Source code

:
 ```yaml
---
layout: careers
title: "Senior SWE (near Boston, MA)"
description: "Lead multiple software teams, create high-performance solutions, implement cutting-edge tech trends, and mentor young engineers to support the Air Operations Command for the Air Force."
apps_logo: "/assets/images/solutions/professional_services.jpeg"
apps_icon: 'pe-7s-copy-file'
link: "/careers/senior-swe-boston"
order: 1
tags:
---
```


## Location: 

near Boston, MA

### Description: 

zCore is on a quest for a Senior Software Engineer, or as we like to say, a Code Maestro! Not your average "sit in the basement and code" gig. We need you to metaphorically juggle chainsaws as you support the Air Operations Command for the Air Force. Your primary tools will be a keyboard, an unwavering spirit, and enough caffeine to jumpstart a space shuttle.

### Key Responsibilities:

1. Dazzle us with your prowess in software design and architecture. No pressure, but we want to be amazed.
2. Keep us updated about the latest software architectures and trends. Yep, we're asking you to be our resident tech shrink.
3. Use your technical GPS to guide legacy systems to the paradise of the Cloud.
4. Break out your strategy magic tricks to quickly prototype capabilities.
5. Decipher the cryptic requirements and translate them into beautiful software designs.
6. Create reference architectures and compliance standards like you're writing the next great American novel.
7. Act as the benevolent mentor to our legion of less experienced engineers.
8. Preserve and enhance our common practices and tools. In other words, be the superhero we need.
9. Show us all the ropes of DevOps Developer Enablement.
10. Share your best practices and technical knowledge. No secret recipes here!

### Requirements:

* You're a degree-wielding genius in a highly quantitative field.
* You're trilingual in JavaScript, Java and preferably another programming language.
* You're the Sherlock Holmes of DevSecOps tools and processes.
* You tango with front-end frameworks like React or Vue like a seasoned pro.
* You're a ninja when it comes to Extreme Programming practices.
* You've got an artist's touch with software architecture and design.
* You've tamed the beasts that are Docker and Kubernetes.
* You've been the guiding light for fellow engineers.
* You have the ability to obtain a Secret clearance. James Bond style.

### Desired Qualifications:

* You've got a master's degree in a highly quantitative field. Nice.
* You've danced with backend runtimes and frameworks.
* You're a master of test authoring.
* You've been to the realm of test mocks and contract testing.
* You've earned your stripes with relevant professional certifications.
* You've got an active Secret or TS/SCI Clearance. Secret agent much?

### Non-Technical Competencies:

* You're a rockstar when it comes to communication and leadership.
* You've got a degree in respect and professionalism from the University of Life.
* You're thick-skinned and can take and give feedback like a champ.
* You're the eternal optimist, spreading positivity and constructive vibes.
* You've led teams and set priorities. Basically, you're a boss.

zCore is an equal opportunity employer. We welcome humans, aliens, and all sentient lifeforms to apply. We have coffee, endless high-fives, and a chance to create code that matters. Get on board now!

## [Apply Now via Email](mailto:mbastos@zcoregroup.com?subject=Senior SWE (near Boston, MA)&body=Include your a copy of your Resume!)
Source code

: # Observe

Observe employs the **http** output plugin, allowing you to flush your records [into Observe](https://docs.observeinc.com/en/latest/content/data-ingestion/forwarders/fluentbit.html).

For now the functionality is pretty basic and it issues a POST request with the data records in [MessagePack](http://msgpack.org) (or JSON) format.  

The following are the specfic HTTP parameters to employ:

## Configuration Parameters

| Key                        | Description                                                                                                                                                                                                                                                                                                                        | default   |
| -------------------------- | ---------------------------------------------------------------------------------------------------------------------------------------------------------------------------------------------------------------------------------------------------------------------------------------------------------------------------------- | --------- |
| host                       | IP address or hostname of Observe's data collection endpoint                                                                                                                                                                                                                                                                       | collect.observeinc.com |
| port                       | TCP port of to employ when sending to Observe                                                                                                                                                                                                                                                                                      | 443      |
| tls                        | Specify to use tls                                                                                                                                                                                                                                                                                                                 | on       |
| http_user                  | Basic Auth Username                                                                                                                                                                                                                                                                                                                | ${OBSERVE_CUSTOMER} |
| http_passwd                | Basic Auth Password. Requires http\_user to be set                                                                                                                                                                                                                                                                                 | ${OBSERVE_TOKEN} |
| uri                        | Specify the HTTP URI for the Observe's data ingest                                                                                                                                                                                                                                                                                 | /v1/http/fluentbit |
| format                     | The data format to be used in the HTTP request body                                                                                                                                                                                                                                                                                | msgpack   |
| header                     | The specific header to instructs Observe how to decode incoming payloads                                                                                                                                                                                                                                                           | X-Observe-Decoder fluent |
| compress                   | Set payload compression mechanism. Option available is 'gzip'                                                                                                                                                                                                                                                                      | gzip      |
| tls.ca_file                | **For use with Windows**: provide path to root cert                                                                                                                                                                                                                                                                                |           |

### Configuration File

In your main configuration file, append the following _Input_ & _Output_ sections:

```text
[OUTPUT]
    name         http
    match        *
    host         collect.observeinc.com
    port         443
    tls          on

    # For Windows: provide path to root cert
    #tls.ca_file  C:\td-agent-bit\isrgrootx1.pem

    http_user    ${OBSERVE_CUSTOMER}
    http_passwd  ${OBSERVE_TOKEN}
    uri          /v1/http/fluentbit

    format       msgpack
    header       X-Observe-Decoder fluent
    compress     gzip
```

^^^^

### Exercise description
Extract all the material, leaving every line as it is.

### Solved problem
Source code

:
 ```yaml
---
layout: careers
title: "Senior SWE (near Boston, MA)"
description: "Lead multiple software teams, create high-performance solutions, implement cutting-edge tech trends, and mentor young engineers to support the Air Operations Command for the Air Force."
apps_logo: "/assets/images/solutions/professional_services.jpeg"
apps_icon: 'pe-7s-copy-file'
link: "/careers/senior-swe-boston"
order: 1
tags:
---
```


## Location: 

near Boston, MA

### Description: 

zCore is on a quest for a Senior Software Engineer, or as we like to say, a Code Maestro! Not your average "sit in the basement and code" gig. We need you to metaphorically juggle chainsaws as you support the Air Operations Command for the Air Force. Your primary tools will be a keyboard, an unwavering spirit, and enough caffeine to jumpstart a space shuttle.

### Key Responsibilities:

1. Dazzle us with your prowess in software design and architecture. No pressure, but we want to be amazed.
2. Keep us updated about the latest software architectures and trends. Yep, we're asking you to be our resident tech shrink.
3. Use your technical GPS to guide legacy systems to the paradise of the Cloud.
4. Break out your strategy magic tricks to quickly prototype capabilities.
5. Decipher the cryptic requirements and translate them into beautiful software designs.
6. Create reference architectures and compliance standards like you're writing the next great American novel.
7. Act as the benevolent mentor to our legion of less experienced engineers.
8. Preserve and enhance our common practices and tools. In other words, be the superhero we need.
9. Show us all the ropes of DevOps Developer Enablement.
10. Share your best practices and technical knowledge. No secret recipes here!

### Requirements:

* You're a degree-wielding genius in a highly quantitative field.
* You're trilingual in JavaScript, Java and preferably another programming language.
* You're the Sherlock Holmes of DevSecOps tools and processes.
* You tango with front-end frameworks like React or Vue like a seasoned pro.
* You're a ninja when it comes to Extreme Programming practices.
* You've got an artist's touch with software architecture and design.
* You've tamed the beasts that are Docker and Kubernetes.
* You've been the guiding light for fellow engineers.
* You have the ability to obtain a Secret clearance. James Bond style.

### Desired Qualifications:

* You've got a master's degree in a highly quantitative field. Nice.
* You've danced with backend runtimes and frameworks.
* You're a master of test authoring.
* You've been to the realm of test mocks and contract testing.
* You've earned your stripes with relevant professional certifications.
* You've got an active Secret or TS/SCI Clearance. Secret agent much?

### Non-Technical Competencies:

* You're a rockstar when it comes to communication and leadership.
* You've got a degree in respect and professionalism from the University of Life.
* You're thick-skinned and can take and give feedback like a champ.
* You're the eternal optimist, spreading positivity and constructive vibes.
* You've led teams and set priorities. Basically, you're a boss.

zCore is an equal opportunity employer. We welcome humans, aliens, and all sentient lifeforms to apply. We have coffee, endless high-fives, and a chance to create code that matters. Get on board now!

## [Apply Now via Email](mailto:mbastos@zcoregroup.com?subject=Senior SWE (near Boston, MA)&body=Include your a copy of your Resume!)
Source code

: # Observe

Observe employs the **http** output plugin, allowing you to flush your records [into Observe](https://docs.observeinc.com/en/latest/content/data-ingestion/forwarders/fluentbit.html).

For now the functionality is pretty basic and it issues a POST request with the data records in [MessagePack](http://msgpack.org) (or JSON) format.  

The following are the specfic HTTP parameters to employ:

## Configuration Parameters

| Key                        | Description                                                                                                                                                                                                                                                                                                                        | default   |
| -------------------------- | ---------------------------------------------------------------------------------------------------------------------------------------------------------------------------------------------------------------------------------------------------------------------------------------------------------------------------------- | --------- |
| host                       | IP address or hostname of Observe's data collection endpoint                                                                                                                                                                                                                                                                       | collect.observeinc.com |
| port                       | TCP port of to employ when sending to Observe                                                                                                                                                                                                                                                                                      | 443      |
| tls                        | Specify to use tls                                                                                                                                                                                                                                                                                                                 | on       |
| http_user                  | Basic Auth Username                                                                                                                                                                                                                                                                                                                | ${OBSERVE_CUSTOMER} |
| http_passwd                | Basic Auth Password. Requires http\_user to be set                                                                                                                                                                                                                                                                                 | ${OBSERVE_TOKEN} |
| uri                        | Specify the HTTP URI for the Observe's data ingest                                                                                                                                                                                                                                                                                 | /v1/http/fluentbit |
| format                     | The data format to be used in the HTTP request body                                                                                                                                                                                                                                                                                | msgpack   |
| header                     | The specific header to instructs Observe how to decode incoming payloads                                                                                                                                                                                                                                                           | X-Observe-Decoder fluent |
| compress                   | Set payload compression mechanism. Option available is 'gzip'                                                                                                                                                                                                                                                                      | gzip      |
| tls.ca_file                | **For use with Windows**: provide path to root cert                                                                                                                                                                                                                                                                                |           |

### Configuration File

In your main configuration file, append the following _Input_ & _Output_ sections:

```text
[OUTPUT]
    name         http
    match        *
    host         collect.observeinc.com
    port         443
    tls          on

    # For Windows: provide path to root cert
    #tls.ca_file  C:\td-agent-bit\isrgrootx1.pem

    http_user    ${OBSERVE_CUSTOMER}
    http_passwd  ${OBSERVE_TOKEN}
    uri          /v1/http/fluentbit

    format       msgpack
    header       X-Observe-Decoder fluent
    compress     gzip
```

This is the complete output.